App Store policy prevents you from using a competing payment processor or makes it extremely awkward to do so, so competition is squashed.

sure you could design your own competing ecosystem from scratch, but that would take billions in capital, and is completely out of reach of even the largest app developers (besides those that are trying to establish similar monopolies).

a principled boycott of Apple appears unlikely to get off the ground.

now Apple won’t send the canonical men with guns to your house if you refuse to pay: they don’t have to! they deduct their cut before they pay you! so no force is involved and it’s entirely okay, right? bleurgh.

I mean, I can understand the voluntary/nonvoluntary distinction not mattering to you, but surely you can see that there is a distinction there?

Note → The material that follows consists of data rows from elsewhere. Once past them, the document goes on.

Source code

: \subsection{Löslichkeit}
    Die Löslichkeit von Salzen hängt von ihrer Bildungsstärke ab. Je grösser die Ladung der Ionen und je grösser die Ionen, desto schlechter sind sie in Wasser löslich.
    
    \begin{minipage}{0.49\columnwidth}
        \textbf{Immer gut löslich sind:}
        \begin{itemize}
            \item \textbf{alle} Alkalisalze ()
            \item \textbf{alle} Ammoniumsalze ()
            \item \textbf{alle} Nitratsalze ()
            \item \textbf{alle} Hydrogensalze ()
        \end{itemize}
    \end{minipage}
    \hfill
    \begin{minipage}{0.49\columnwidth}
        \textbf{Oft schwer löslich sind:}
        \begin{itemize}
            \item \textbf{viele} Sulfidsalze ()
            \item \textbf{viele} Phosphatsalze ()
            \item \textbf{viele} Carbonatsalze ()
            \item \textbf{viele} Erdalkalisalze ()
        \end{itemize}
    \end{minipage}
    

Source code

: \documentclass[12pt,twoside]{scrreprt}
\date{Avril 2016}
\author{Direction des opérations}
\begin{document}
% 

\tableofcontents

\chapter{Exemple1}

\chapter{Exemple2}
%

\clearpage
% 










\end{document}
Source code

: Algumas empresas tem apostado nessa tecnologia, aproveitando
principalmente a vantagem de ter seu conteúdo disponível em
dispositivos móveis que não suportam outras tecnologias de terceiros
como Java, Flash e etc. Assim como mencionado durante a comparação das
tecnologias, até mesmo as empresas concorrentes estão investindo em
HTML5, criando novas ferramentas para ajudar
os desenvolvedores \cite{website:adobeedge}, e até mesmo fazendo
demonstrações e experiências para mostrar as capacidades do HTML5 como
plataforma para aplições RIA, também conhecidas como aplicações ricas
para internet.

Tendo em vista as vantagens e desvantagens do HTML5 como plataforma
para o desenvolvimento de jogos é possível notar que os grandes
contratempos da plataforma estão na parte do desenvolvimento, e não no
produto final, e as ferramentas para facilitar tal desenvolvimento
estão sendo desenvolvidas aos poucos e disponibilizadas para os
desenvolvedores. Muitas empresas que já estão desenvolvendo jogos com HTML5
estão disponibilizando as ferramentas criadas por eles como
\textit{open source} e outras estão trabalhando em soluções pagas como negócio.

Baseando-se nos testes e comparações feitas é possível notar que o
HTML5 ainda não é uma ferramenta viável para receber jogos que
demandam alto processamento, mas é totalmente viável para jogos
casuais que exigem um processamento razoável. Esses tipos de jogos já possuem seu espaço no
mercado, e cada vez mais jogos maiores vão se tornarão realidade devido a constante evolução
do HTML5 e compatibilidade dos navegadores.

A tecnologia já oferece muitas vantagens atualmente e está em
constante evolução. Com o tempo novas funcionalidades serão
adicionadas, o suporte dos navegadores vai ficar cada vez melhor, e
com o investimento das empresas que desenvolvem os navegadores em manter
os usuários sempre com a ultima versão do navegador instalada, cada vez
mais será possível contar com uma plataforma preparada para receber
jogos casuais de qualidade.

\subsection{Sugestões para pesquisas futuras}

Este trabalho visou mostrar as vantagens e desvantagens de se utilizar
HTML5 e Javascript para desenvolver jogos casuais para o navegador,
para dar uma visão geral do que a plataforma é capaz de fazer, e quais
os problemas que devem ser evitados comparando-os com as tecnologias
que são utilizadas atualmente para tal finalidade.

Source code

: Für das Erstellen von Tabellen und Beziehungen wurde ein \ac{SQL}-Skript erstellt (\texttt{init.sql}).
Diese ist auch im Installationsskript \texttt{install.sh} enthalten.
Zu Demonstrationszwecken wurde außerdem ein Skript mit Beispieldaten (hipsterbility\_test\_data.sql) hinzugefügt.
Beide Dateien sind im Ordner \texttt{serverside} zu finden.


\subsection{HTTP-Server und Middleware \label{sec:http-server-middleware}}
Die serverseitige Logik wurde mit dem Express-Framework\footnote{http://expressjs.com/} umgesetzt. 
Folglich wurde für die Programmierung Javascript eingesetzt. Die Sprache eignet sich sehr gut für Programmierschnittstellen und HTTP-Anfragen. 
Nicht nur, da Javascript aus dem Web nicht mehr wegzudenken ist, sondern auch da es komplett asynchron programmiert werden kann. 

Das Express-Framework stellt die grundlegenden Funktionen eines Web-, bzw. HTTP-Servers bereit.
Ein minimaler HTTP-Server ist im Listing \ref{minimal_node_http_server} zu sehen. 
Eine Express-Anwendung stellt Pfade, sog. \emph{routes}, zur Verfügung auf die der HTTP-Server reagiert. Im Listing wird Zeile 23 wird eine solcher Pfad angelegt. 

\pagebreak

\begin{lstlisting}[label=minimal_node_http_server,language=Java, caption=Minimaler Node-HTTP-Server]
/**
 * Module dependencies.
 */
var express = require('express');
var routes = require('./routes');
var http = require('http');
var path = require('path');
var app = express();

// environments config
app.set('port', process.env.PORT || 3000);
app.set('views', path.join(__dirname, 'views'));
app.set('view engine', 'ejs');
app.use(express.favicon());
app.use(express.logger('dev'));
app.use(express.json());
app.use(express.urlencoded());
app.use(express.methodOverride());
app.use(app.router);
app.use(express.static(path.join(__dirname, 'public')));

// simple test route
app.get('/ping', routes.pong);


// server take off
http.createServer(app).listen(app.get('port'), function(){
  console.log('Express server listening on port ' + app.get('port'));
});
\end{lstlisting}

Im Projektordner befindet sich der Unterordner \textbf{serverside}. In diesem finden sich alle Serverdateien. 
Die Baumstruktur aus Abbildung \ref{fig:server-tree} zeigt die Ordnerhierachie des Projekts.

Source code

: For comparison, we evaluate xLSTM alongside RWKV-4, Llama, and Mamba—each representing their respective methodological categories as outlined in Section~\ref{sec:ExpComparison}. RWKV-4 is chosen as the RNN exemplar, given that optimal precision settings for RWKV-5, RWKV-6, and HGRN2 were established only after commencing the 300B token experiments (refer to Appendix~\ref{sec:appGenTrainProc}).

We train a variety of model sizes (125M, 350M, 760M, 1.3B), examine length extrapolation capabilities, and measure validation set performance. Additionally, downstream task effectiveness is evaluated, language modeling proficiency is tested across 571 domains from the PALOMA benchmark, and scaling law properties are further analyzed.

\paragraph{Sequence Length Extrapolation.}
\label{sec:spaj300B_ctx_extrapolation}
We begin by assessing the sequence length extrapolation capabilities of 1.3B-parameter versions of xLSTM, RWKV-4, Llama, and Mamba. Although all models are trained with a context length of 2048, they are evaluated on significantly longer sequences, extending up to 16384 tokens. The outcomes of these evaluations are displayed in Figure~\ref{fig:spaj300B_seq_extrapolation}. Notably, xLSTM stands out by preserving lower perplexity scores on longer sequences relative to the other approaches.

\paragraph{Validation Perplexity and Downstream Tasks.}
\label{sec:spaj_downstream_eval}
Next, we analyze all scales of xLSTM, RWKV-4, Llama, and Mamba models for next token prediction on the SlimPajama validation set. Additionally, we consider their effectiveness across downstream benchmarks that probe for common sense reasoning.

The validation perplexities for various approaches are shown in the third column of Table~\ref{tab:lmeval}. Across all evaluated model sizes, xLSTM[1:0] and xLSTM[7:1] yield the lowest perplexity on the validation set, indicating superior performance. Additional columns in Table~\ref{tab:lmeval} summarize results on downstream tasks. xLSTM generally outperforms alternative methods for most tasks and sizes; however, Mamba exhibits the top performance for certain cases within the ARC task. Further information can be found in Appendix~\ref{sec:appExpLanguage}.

I don’t have to participate in Apple’s market or buy their phones.

Considering the sheer number of companies that you need to interact with that are switching to this model, not really.

All phone companies do this and you can’t honestly opt out of cell phones these days.

I mean on a factual level I think you’re wrong here, I have a flip phone and many Android phones allow you to install whatever apps you want from whatever source.

But setting that aside, and reiterating that I can understand why this distinction isn’t important to you especially given the huge startup costs, do you really not see a distinction between the case where you won’t go to jail if you use an alternative and one where you will?

To some minor extent? But like that’s just one example. Not even the best one.

But to give a better example of why I don’t sees meaningful distinction between taxes and private companies providing services that are necessary: You would die if you could not eat food, and that is pretty much impossible for the average person to acquire without paying for it in any practical way. Dying is very equivalent to legal ramifications from not paying taxes.

Maybe you can live without a phone (although you cannot get a job without phone service or a address in most cases, and those do need money, so I think that’s super debatable) but there’s plenty of other things you need to survive that you do have to pay more for, and why aren’t those just as coercive?

The distinction here is not whether you can forgo the service altogether, but whether you can use or create an alternative without risking imprisonment. I can go to Walmart, or Target, or plant in my yard to get food. I can’t set up my own home market and not pay income tax on what I make.

Again, it’s a reasonable stance to say that this difference doesn’t actually matter that much. Especially in cases where creating an alternative is impossible due to lack of resources and no meaningful alternatives already exist. But I still think there is a difference between “you can’t choose differently because you don’t have the resources to set up a different choice” and “you can’t choose differently because if you do you will go to jail”, even if that difference is often irrelevant to any given political analysis.

Also, intellectual property monopolies etc. are helping a lot of those rentseekers. The costs of creating alternatives are artificially high because the companies can send PoliceMob to hunt down those who don’t respect patents and other such silly things.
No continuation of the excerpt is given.